Plastic packaging. Everything we seem to buy nowadays is packaged in plastic, from toys, foods, and more. In fact, humans produce an estimated 300 million tons of plastic waste each year, with about 14.5 million tons of plastic containers and packaging materials produced. This number represents almost 5% of all solid waste produced yearly. That’s a lot of plastic, much of which makes its way into landfills and even our oceans; knowing that it could take a few hundred years for plastic to decompose, the environmental consequences of such plastic waste are cause for alarm.
The packaging industry, given such pervasive commercial need, is the largest consumer of synthetic plastics. This isn’t to say packaging isn’t important: it can be an essential way to maintain the freshness of certain foods, like fruits and vegetables.
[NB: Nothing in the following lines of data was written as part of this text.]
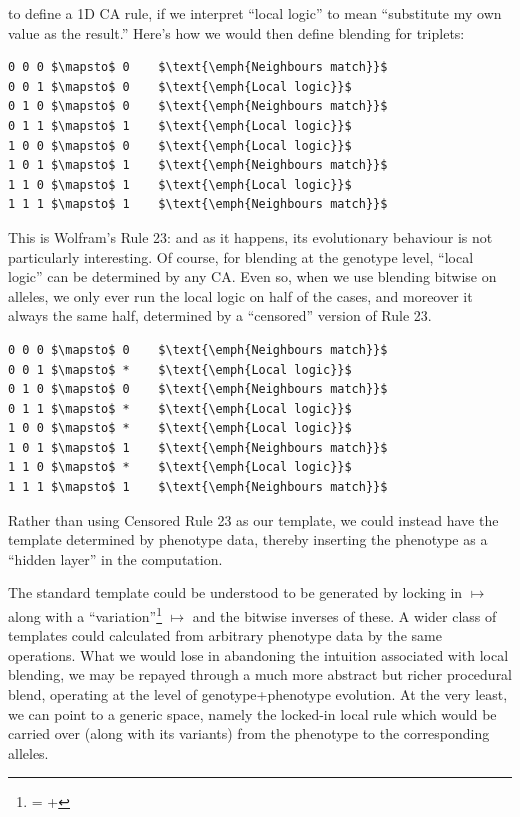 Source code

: \documentclass{AISB2008}
\makeatletter
\renewcommand{\boxed}[1]{\text{\fboxsep=.2em\fbox{\m@th$\displaystyle#1$}}}
\newcommand{\mystrut}{\vphantom{b\gamma}}
\makeatother
\begin{document}
\noindent to define a 1D CA rule, if we interpret ``local logic'' to
mean ``substitute my own value as the result.''  Here's how we would
then define blending for triplets:

\lstset{
  xleftmargin=.2\columnwidth, xrightmargin=.01\columnwidth
}

\begin{lstlisting}[mathescape]
0 0 0 $\mapsto$ 0    $\text{\emph{Neighbours match}}$
0 0 1 $\mapsto$ 0    $\text{\emph{Local logic}}$
0 1 0 $\mapsto$ 0    $\text{\emph{Neighbours match}}$
0 1 1 $\mapsto$ 1    $\text{\emph{Local logic}}$
1 0 0 $\mapsto$ 0    $\text{\emph{Local logic}}$
1 0 1 $\mapsto$ 1    $\text{\emph{Neighbours match}}$
1 1 0 $\mapsto$ 1    $\text{\emph{Local logic}}$
1 1 1 $\mapsto$ 1    $\text{\emph{Neighbours match}}$
\end{lstlisting}

This is Wolfram's Rule 23: and as it happens, its evolutionary
behaviour is not particularly interesting.  Of course, for blending at
the genotype level, ``local logic'' can be determined by any CA.  Even
so, when we use blending bitwise on alleles, we only ever run the
local logic on half of the cases, and moreover it always the same
half, determined by a ``censored'' version of Rule 23.

\begin{lstlisting}[mathescape]
0 0 0 $\mapsto$ 0    $\text{\emph{Neighbours match}}$
0 0 1 $\mapsto$ *    $\text{\emph{Local logic}}$
0 1 0 $\mapsto$ 0    $\text{\emph{Neighbours match}}$
0 1 1 $\mapsto$ *    $\text{\emph{Local logic}}$
1 0 0 $\mapsto$ *    $\text{\emph{Local logic}}$
1 0 1 $\mapsto$ 1    $\text{\emph{Neighbours match}}$
1 1 0 $\mapsto$ *    $\text{\emph{Local logic}}$
1 1 1 $\mapsto$ 1    $\text{\emph{Neighbours match}}$
\end{lstlisting}

Rather than using Censored Rule 23 as our template, we could instead
have the template determined by phenotype data, thereby inserting the
phenotype as a ``hidden layer'' in the computation.

The standard template could be understood to be generated by locking in
%
\boxed{0\mystrut}\boxed{0\mystrut}\boxed{0\mystrut} $\mapsto$ \boxed{0\mystrut}
%
along with a ``variation''\footnote{%
%
\boxed{0\mystrut}\boxed{1\mystrut}\boxed{0\mystrut} =
%
\boxed{0\mystrut}\boxed{0\mystrut}\boxed{0\mystrut} +
%
\boxed{\:\:\:\mystrut}\boxed{1\mystrut}\boxed{\:\:\:\mystrut}}
\boxed{0\mystrut}\boxed{1\mystrut}\boxed{0\mystrut} $\mapsto$
\boxed{0\mystrut} and the bitwise inverses of these.  A wider class of
templates could calculated from arbitrary phenotype data by the same
operations.  What we would lose in abandoning the intuition associated
with local blending, we may be repayed through a much more abstract
but richer procedural blend, operating at the level of
genotype+phenotype evolution.  At the very least, we can point to a
generic space, namely the locked-in local rule which would be carried
over (along with its variants) from the phenotype to the corresponding
alleles.
\end{document}
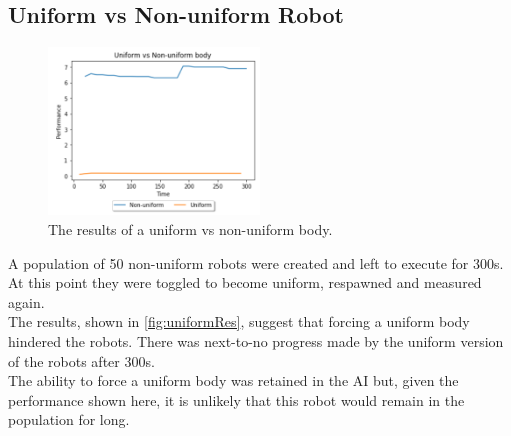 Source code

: \documentclass{article}
\begin{document}
\subsection{Uniform vs Non-uniform Robot}
\label{sec:Uniform Res}
\begin{figure}
    \centering
    \vspace*{-5mm}
    \includegraphics[width=0.5\textwidth]{uniformResults}
    \vspace*{-7mm}
    \caption{The results of a uniform vs non-uniform body.}
    \label{fig:uniformRes}
\end{figure}
A population of 50 non-uniform robots were created and left to execute for 300s. At this point they were toggled to become uniform, respawned and measured again. \\
The results, shown in \autoref{fig:uniformRes}, suggest that forcing a uniform body hindered the robots. There was next-to-no progress made by the uniform version of the robots after 300s. \\
The ability to force a uniform body was retained in the AI but, given the performance shown here, it is unlikely that this robot would remain in the population for long.
\\[2\baselineskip]
\end{document}

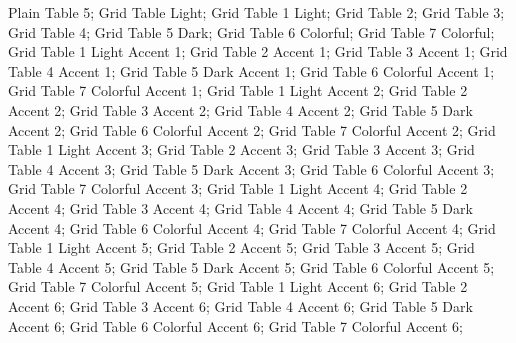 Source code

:   Plain Table 5;  Grid
Table Light;  Grid Table 1 Light;
 Grid Table 2;  Grid Table
3;  Grid Table 4;  
Grid Table 5 Dark;  Grid Table 6
Colorful;  Grid Table 7 Colorful;
 Grid Table 1 Light Accent 1;  Grid
Table 2 Accent 1;   Grid Table 3 Accent
1;  Grid Table 4 Accent 1;
 Grid Table 5 Dark Accent 1;  Grid
Table 6 Colorful Accent 1;   Grid Table 7
Colorful Accent 1;  Grid Table 1 Light Accent
2;  Grid Table 2 Accent 2;
 Grid Table 3 Accent 2;   Grid Table
4 Accent 2;  Grid Table 5 Dark Accent
2;  Grid Table 6 Colorful Accent
2;  Grid Table 7 Colorful Accent 2;
  Grid Table 1 Light Accent 3;
 Grid Table 2 Accent 3;  Grid Table
3 Accent 3;  Grid Table 4 Accent 3;
  Grid Table 5 Dark Accent 3;
 Grid Table 6 Colorful Accent 3; 
Grid Table 7 Colorful Accent 3;  Grid Table 1
Light Accent 4;   Grid Table 2 Accent
4;  Grid Table 3 Accent 4;
 Grid Table 4 Accent 4;  Grid Table
5 Dark Accent 4;   Grid Table 6 Colorful Accent
4;  Grid Table 7 Colorful Accent
4;  Grid Table 1 Light Accent 5;
 Grid Table 2 Accent 5;   Grid Table
3 Accent 5;  Grid Table 4 Accent
5;  Grid Table 5 Dark Accent 5;
 Grid Table 6 Colorful Accent 5;  
Grid Table 7 Colorful Accent 5;  Grid Table 1
Light Accent 6;  Grid Table 2 Accent
6;  Grid Table 3 Accent 6; 
 Grid Table 4 Accent 6;  Grid Table
5 Dark Accent 6;  Grid Table 6 Colorful Accent
6;  Grid Table 7 Colorful Accent 6;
However, given the environmental consequences of heavy plastic usage, there is an even greater, pressing need for new packaging technologies that are eco-friendly.
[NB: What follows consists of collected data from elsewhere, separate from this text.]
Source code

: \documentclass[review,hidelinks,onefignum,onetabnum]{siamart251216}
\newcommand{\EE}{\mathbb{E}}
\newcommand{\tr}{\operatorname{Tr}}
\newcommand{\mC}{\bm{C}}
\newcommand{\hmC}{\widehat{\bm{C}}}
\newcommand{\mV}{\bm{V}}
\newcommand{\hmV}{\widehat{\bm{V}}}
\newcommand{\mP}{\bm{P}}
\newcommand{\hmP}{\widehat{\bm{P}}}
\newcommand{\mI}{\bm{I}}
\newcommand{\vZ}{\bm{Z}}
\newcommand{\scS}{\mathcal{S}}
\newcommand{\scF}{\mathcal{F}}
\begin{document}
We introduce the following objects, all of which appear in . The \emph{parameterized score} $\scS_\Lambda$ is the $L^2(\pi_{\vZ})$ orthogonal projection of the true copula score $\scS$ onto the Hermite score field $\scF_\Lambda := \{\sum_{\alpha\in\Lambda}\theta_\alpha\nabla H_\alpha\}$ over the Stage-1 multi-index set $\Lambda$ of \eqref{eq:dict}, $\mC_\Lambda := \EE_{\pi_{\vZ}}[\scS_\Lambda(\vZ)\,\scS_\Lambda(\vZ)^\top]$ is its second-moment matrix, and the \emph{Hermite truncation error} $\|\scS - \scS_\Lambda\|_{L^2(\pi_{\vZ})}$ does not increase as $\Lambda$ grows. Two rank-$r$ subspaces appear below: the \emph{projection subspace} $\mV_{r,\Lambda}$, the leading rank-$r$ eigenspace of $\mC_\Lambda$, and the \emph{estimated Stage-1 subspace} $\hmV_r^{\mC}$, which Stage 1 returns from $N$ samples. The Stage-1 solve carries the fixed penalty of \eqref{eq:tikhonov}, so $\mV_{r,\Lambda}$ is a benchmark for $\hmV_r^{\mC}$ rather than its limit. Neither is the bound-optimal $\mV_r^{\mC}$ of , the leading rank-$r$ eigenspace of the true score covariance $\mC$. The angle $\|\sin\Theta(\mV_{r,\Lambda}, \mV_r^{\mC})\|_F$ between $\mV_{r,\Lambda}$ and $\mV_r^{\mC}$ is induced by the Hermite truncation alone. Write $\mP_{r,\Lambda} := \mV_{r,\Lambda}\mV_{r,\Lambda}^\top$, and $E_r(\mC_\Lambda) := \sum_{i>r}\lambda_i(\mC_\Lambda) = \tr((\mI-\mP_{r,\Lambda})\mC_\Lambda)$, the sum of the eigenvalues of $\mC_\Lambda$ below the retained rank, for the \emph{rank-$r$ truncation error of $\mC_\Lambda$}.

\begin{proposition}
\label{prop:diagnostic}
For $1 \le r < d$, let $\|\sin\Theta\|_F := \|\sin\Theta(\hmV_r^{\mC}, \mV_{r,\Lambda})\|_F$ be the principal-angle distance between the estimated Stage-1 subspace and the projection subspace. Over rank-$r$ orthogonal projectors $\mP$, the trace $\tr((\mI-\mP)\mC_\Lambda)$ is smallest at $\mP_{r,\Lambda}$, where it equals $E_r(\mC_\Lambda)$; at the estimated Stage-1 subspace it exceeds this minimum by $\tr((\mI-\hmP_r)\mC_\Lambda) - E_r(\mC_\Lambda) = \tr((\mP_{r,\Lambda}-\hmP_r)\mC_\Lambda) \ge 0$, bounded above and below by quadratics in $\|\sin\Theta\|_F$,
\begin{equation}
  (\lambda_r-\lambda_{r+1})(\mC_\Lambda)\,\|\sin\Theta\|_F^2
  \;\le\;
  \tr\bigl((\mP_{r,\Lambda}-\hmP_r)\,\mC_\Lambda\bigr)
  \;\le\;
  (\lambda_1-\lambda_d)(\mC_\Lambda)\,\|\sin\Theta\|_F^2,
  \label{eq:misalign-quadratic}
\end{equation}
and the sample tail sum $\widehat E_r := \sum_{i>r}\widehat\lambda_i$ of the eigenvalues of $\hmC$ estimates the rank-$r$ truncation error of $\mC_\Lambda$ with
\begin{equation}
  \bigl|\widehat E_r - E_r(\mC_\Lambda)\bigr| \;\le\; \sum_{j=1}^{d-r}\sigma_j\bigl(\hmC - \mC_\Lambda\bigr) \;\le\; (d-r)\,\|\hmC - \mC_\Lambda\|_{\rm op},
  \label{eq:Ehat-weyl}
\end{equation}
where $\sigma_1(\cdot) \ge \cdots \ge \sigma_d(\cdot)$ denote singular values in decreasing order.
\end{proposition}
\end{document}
Researchers at Nanyang Technological University and Harvard have come up with a packaging material that does double duty: it's biodegradable and protects food from harmful microbes, which could extend the freshness and shelf life of produce like fruits and vegetables.
According to a new article published in ACS Applied Materials & Interfaces, the new packaging is made of various antimicrobial and biopolymer compounds, including zein, a corn protein. An electrospinning technique is used to weave these different components together into a packaging material.
When testing their product to gauge its antimicrobial abilities, researchers found that exposure to various food bacteria and fungi or humidity stimulated the packaging to release antimicrobial compounds. Researchers tested their packaging on strawberries and compared it to traditional strawberry plastic packing. They found that the synthetic packaging extended the shelf life of strawberries by a few days, a promising result. The packaging also helps fight bacteria that grow on the packaging as well as on the food itself.
And because the packaging is made of the corn protein zein, researchers may have found a material that, when used on a wide scale, could significantly reduce the amount of plastic packaging we normally see in our grocery stores to contain food. And, as researchers hope, the packaging could have many more uses, as well.